Non-Operating Liabilities
Tax-exempt rates continued their steady decline toward historic lows in July, with 30-year MMD ending the month at 1.28%, down 26 bps from June. Treasury rates also headed toward historic lows as 30-year Treasury rates fell 22 bps to end the month at 1.19%. At the time of publishing, 10-year Treasury rates were at 0.56% and had only been lower 0.1% of the time since 2000, while 30-year Treasury rates had only been lower 0.3% of the time over the same period. After starting the year at 87%, the 30-year MMD to Treasury ratio continues to normalize, ending July at 114%, markedly lower than the 177% ratio seen at the end of April.

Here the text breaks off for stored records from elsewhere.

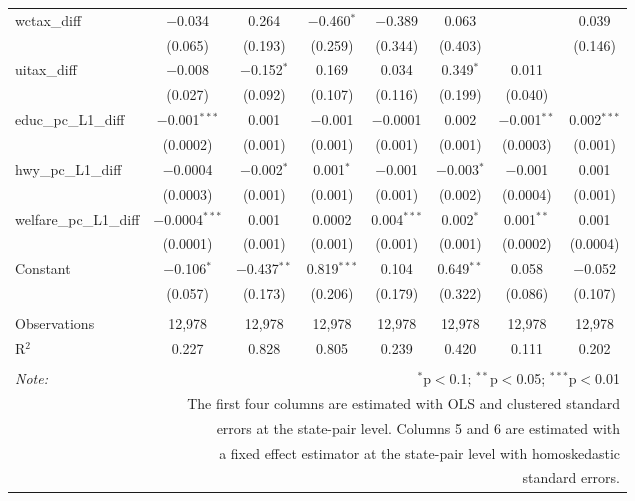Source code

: \begin{table}[!htbp]
\begin{tabular}{@{\extracolsep{5pt}}lccccccc}
  wctax\_diff & $-$0.034 & 0.264 & $-$0.460$^{*}$ & $-$0.389 & 0.063 &  & 0.039 \\ 
  & (0.065) & (0.193) & (0.259) & (0.344) & (0.403) &  & (0.146) \\ 
  uitax\_diff & $-$0.008 & $-$0.152$^{*}$ & 0.169 & 0.034 & 0.349$^{*}$ & 0.011 &  \\ 
  & (0.027) & (0.092) & (0.107) & (0.116) & (0.199) & (0.040) &  \\ 
  educ\_pc\_L1\_diff & $-$0.001$^{***}$ & 0.001 & $-$0.001 & $-$0.0001 & 0.002 & $-$0.001$^{**}$ & 0.002$^{***}$ \\ 
  & (0.0002) & (0.001) & (0.001) & (0.001) & (0.001) & (0.0003) & (0.001) \\ 
  hwy\_pc\_L1\_diff & $-$0.0004 & $-$0.002$^{*}$ & 0.001$^{*}$ & $-$0.001 & $-$0.003$^{*}$ & $-$0.001 & 0.001 \\ 
  & (0.0003) & (0.001) & (0.001) & (0.001) & (0.002) & (0.0004) & (0.001) \\ 
  welfare\_pc\_L1\_diff & $-$0.0004$^{***}$ & 0.001 & 0.0002 & 0.004$^{***}$ & 0.002$^{*}$ & 0.001$^{**}$ & 0.001 \\ 
  & (0.0001) & (0.001) & (0.001) & (0.001) & (0.001) & (0.0002) & (0.0004) \\ 
  Constant & $-$0.106$^{*}$ & $-$0.437$^{**}$ & 0.819$^{***}$ & 0.104 & 0.649$^{**}$ & 0.058 & $-$0.052 \\ 
  & (0.057) & (0.173) & (0.206) & (0.179) & (0.322) & (0.086) & (0.107) \\ 
 \hline \\[-1.8ex] 
Observations & 12,978 & 12,978 & 12,978 & 12,978 & 12,978 & 12,978 & 12,978 \\ 
R$^{2}$ & 0.227 & 0.828 & 0.805 & 0.239 & 0.420 & 0.111 & 0.202 \\ 
\hline 
\hline \\[-1.8ex] 
\textit{Note:}  & \multicolumn{7}{r}{$^{*}$p$<$0.1; $^{**}$p$<$0.05; $^{***}$p$<$0.01} \\ 
 & \multicolumn{7}{r}{The first four columns are estimated with OLS and clustered standard} \\ 
 & \multicolumn{7}{r}{ errors at the state-pair level. Columns 5 and 6 are estimated with} \\ 
 & \multicolumn{7}{r}{a fixed effect estimator at the state-pair level with homoskedastic} \\ 
 & \multicolumn{7}{r}{standard errors.} \\ 
\end{tabular} 
\end{table} 
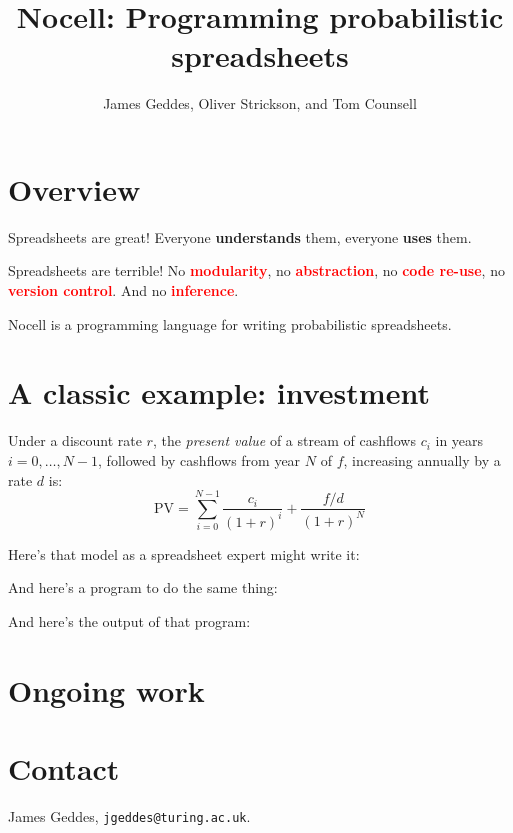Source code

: \documentclass[twocolumn, 12pt]{article}
\title{Nocell: Programming prob\-ab\-il\-ist\-ic spreadsheets}
\author{James Geddes, Oliver Strickson, and Tom Counsell}
\date{}
\newlength{\gridv}\setlength{\gridv}{0.11111111111111111\paperheight}
\newlength{\gridh}\setlength{\gridh}{0.04761904761904762\paperwidth}
\begin{document}
\maketitle
\thispagestyle{empty}
\section*{Overview}
Spreadsheets are great! Everyone \textcolor{OliveGreen}{\bfseries understands} them, everyone
\textcolor{OliveGreen}{\bfseries uses} them.

Spreadsheets are terrible! No \textcolor{red}{\bfseries modularity}, no
\textcolor{red}{\bfseries abstraction}, no \textcolor{red}{\bfseries code re-use}, no
\textcolor{red}{\bfseries version control}. And no \textcolor{red}{\bfseries inference}.

Nocell is a programming language for writing probabilistic spreadsheets.

\section*{A classic example: investment}
Under a discount rate $r$, the \emph{present value} of a stream of cashflows $c_i$ in years
$i=0,\dotsc,N-1$, followed by cashflows from year $N$ of $f$, increasing annually by a rate $d$ is:
\[
\text{PV} = \sum_{i = 0}^{N-1} \frac{c_i}{{(1 + r)}^{i}}
  + \frac{f/d}{{(1+r)}^N}
\]

Here's that model as a spreadsheet expert might write it:

And here's a program to do the same thing:

And here's the output of that program:


\section*{Ongoing work}


\vfill
\section*{Contact}

James Geddes, \texttt{jgeddes@turing.ac.uk}.
\end{document}
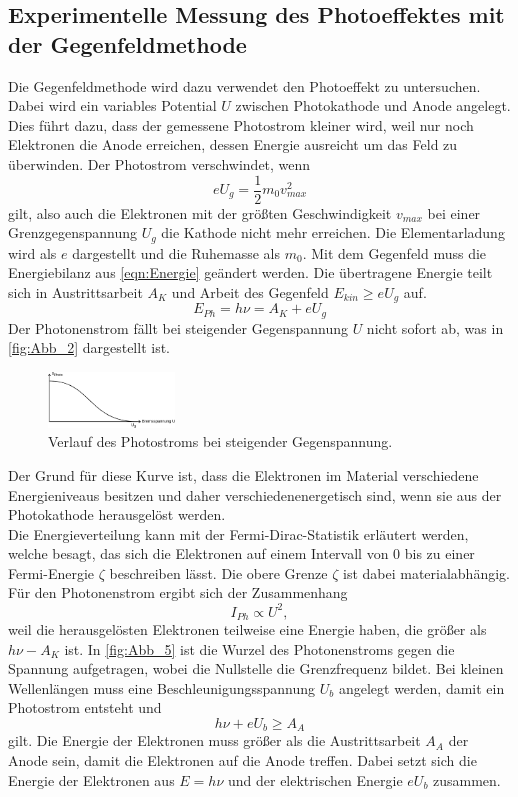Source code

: \subsection{Experimentelle Messung des Photoeffektes mit der Gegenfeldmethode}
\label{sec:Gegenfeldmethode}
Die Gegenfeldmethode wird dazu verwendet den Photoeffekt zu untersuchen. Dabei wird ein variables Potential $U$
zwischen Photokathode und Anode angelegt. Dies führt dazu, dass der gemessene Photostrom kleiner wird, weil nur noch Elektronen 
die Anode erreichen, dessen Energie ausreicht um das Feld zu überwinden. Der Photostrom verschwindet, wenn
\begin{equation*}
    e U_g = \frac{1}{2} m_0 v^2_{max}
\end{equation*}
gilt, also auch die Elektronen mit der größten Geschwindigkeit $v_{max}$ bei einer Grenzgegenspannung $U_g$ die Kathode nicht mehr erreichen.
Die Elementarladung wird als $e$ dargestellt und die Ruhemasse als $m_0$. Mit dem Gegenfeld muss die Energiebilanz aus \autoref{eqn:Energie} geändert werden.
Die übertragene Energie teilt sich in Austrittsarbeit $A_K$ und Arbeit des Gegenfeld $E_{kin} \geq e U_g$ auf.
\begin{equation}
    E_{Ph} = h \nu = A_K + e U_g
\end{equation}
Der Photonenstrom fällt bei steigender Gegenspannung $U$ nicht sofort ab, was in \autoref{fig:Abb_2} dargestellt ist.
\begin{figure}[H]
    \centering
    \includegraphics[width=0.3\textwidth]{build/Abb_5.pdf}
    \caption{Verlauf des Photostroms bei steigender Gegenspannung.\cite{V500}}
    \label{fig:Abb_5}
\end{figure}
Der Grund für diese Kurve ist, dass die Elektronen im Material verschiedene Energieniveaus besitzen 
und daher verschiedenenergetisch sind, wenn sie aus der Photokathode herausgelöst werden.\\
Die Energieverteilung kann mit der Fermi-Dirac-Statistik erläutert werden, welche besagt, das sich die Elektronen auf einem Intervall
von 0 bis zu einer Fermi-Energie $\zeta$ beschreiben lässt. Die obere Grenze $\zeta$ ist dabei materialabhängig.
Für den Photonenstrom ergibt sich der Zusammenhang
\begin{equation}
    I_{Ph} \propto U^2,
\end{equation}
weil die herausgelösten Elektronen teilweise eine Energie haben, die größer als $h\nu -A_K$ ist.
In \autoref{fig:Abb_5} ist die Wurzel des Photonenstroms gegen die Spannung aufgetragen, wobei die Nullstelle  die 
Grenzfrequenz bildet.
Bei kleinen Wellenlängen muss eine Beschleunigungsspannung $U_b$ angelegt werden, damit ein Photostrom entsteht und
\begin{equation*}
    h\nu + e U_b \geq A_A
\end{equation*}
gilt. Die Energie der Elektronen muss größer als die Austrittsarbeit $A_A$ der Anode sein, damit die Elektronen auf die Anode treffen.
Dabei setzt sich die Energie der Elektronen aus $E = h \nu $ und der elektrischen Energie $e U_b$ zusammen.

After the massive exodus of investors from municipal bond funds in March and April, money continued to return to the municipal market. July saw $9.9 billion of inflows, putting fund flows $1.7 billion into the black in 2020 after $45.3 billion of outflows in March and April. Short-term rates continued to fall as 1M LIBOR finished July at 0.15% and SIFMA ended the month down 3 bps at 0.16%. With benchmark rates and credit spreads remaining favorable based on supportive fund flows and manageable supply, the forward calendar appears to be building with borrowers looking to access the markets ahead of the unpredictable November election.
Long Term
Last Twelve Months
Note: Taxable and tax-exempt debt capital markets, as approximated here by the “30-yr U.S. Treasury” and “30-yr MMD Index,” are dependent upon macroeconomic conditions, including inflation expectations, GDP growth, and investment opportunities elsewhere in the market. A key measure to track is bond fund flows, particularly in the more supply and demand sensitive tax-exempt market. Fund flows are monies moving into bond funds from new investments and principal and interest payments on existing and maturing holdings. Strong fund flows signal generally that investors have more cash to put to work, a boon to demand. Fund inflows generally are moderate and consistent over time, while fund outflows typically are large and sudden, as external events affect investor sentiment, resulting in quick position liquidation which can drive yields up considerably in a short time.